Clinical significance of routine 36-week ultrasound in detecting late fetal anomalies
Keywords:
neonatal management, fetal diagnosis, prenatal ultrasound, 36-week scan, late fetal anomalies, third trimester, late fetal anomalies, 36-week scanAbstract
Introduction: Standard prenatal care traditionally includes ultrasound screening during the first (11–14 weeks) and second (18–22 weeks) trimesters. However, growing evidence indicates that a subset of fetal structural and functional abnormalities either develops or becomes detectable only in late gestation.

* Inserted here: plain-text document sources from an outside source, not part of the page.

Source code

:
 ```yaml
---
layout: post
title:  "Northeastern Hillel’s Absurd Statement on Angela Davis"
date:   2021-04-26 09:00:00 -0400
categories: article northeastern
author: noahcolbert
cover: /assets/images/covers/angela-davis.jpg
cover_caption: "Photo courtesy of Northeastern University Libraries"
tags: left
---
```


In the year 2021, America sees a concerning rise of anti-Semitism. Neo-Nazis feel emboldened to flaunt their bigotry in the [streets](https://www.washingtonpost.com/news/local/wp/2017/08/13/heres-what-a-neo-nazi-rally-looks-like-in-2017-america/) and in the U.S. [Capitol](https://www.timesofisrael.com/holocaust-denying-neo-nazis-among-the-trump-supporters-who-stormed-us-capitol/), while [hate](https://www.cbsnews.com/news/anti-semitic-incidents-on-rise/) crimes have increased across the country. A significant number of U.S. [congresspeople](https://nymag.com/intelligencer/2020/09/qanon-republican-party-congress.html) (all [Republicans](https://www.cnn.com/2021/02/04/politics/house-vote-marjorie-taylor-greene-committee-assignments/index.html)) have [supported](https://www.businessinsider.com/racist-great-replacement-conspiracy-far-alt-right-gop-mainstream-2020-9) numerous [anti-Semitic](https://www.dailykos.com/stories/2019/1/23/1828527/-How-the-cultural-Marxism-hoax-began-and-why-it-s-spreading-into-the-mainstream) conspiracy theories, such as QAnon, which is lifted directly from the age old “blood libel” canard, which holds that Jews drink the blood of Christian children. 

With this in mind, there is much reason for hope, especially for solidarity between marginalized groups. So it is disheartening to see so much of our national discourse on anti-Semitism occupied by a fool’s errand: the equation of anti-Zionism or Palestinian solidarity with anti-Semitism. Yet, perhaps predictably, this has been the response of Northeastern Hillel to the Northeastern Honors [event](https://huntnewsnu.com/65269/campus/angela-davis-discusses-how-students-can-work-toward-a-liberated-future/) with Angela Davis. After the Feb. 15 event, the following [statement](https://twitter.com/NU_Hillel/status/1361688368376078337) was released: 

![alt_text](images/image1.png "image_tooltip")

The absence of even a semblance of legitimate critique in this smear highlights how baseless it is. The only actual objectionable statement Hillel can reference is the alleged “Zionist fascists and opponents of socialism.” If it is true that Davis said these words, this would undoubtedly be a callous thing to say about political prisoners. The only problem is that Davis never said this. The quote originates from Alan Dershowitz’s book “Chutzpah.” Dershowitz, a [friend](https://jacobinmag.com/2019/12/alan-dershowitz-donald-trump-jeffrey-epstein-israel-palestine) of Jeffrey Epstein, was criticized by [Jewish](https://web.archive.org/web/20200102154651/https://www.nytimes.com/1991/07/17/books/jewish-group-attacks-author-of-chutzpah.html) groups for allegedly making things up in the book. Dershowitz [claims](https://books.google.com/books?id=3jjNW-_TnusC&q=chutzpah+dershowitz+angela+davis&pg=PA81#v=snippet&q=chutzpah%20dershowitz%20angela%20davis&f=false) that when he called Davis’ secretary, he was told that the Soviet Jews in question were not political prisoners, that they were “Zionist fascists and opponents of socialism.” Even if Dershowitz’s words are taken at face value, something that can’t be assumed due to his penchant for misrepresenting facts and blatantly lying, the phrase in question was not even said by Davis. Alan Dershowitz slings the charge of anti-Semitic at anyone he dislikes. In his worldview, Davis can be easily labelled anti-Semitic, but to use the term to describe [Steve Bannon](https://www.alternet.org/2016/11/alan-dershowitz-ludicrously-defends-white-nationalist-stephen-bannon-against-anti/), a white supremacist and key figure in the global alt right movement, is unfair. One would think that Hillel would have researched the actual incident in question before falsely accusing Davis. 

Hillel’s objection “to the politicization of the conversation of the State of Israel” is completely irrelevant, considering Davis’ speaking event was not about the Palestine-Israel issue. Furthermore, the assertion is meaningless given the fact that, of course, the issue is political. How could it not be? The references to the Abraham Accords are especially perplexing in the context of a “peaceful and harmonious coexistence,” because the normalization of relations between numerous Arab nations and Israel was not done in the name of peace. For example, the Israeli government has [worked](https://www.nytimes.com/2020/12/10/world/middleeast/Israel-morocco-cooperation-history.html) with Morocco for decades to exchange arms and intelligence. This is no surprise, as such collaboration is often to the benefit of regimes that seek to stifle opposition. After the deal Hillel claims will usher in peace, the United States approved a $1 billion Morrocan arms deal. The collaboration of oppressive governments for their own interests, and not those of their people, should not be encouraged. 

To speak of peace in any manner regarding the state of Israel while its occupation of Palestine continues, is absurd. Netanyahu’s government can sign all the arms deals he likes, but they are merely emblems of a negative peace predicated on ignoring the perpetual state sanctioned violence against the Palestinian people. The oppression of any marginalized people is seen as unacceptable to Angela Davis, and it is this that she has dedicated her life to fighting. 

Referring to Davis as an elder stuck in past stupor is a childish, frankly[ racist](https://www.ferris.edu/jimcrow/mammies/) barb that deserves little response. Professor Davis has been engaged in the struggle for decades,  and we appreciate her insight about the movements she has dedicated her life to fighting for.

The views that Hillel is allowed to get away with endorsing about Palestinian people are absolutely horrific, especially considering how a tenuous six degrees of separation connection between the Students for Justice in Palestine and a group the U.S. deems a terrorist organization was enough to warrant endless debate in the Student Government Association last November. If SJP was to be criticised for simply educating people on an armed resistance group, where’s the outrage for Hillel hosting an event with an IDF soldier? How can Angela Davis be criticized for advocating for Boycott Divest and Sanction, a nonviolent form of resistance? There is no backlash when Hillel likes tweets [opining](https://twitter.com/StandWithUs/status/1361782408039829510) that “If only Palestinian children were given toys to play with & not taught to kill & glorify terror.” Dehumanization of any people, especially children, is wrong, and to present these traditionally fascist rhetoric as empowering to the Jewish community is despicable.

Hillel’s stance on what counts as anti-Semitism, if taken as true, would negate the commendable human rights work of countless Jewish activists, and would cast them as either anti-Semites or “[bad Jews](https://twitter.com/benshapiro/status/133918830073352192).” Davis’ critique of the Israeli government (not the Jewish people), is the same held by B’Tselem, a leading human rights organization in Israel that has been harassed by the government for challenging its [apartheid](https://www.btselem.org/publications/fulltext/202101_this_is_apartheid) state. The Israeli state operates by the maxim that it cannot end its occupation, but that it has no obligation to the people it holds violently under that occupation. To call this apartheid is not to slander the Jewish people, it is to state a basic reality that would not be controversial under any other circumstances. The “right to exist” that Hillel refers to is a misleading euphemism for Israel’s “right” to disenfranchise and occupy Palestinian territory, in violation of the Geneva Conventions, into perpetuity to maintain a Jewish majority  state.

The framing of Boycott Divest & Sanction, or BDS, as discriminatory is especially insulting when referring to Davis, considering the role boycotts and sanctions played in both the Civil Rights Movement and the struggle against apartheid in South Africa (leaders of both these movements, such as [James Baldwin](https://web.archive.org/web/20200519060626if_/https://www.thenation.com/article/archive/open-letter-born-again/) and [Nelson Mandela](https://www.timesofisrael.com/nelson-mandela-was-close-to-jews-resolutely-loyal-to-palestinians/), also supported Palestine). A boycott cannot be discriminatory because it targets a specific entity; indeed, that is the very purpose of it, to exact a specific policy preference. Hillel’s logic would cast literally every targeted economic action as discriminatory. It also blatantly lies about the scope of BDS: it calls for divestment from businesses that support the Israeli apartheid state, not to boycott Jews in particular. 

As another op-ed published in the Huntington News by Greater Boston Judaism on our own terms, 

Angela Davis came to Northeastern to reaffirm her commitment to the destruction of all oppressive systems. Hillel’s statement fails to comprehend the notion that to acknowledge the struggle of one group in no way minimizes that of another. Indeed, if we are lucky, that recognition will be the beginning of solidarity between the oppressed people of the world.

This has increased interest in routine third-trimester screening, specifically at 36 weeks, as an additional diagnostic window for fetal assessment. Methods: This narrative review synthesizes data from large-scale cohort studies and meta-analyses published in 2025. We evaluated the incidence and spectrum of abnormalities first detected in late pregnancy, as well as their implications for obstetric and neonatal management. Results: A routine 36-week scan identified previously undetected fetal abnormalities. The most frequently newly diagnosed conditions included: Genitourinary anomalies - hydronephrosis, duplex kidney, hydroureter; Central nervous system abnormalities - ventriculomegaly, arachnoid cyst, microcephaly; Cardiac defects - VSD, coarctation, valvular stenosis; Gastrointestinal obstruction patterns; Skeletal dysplasias - including achondroplasia. These findings had direct consequences on perinatal decision-making, influencing delivery site selection, neonatal surgical preparedness, and postnatal intervention planning. Conclusion: Routine ultrasound at 36 weeks substantially increases the detection rate of late-onset fetal abnormalities and offers clinically meaningful value alongside first- and second-trimester screening. Evidence suggests that incorporating a 36-week scan into standard prenatal care may reduce perinatal complications, improve neonatal outcomes, and enhance obstetric management - particularly in settings with adequate neonatal surgical and intensive care capacity.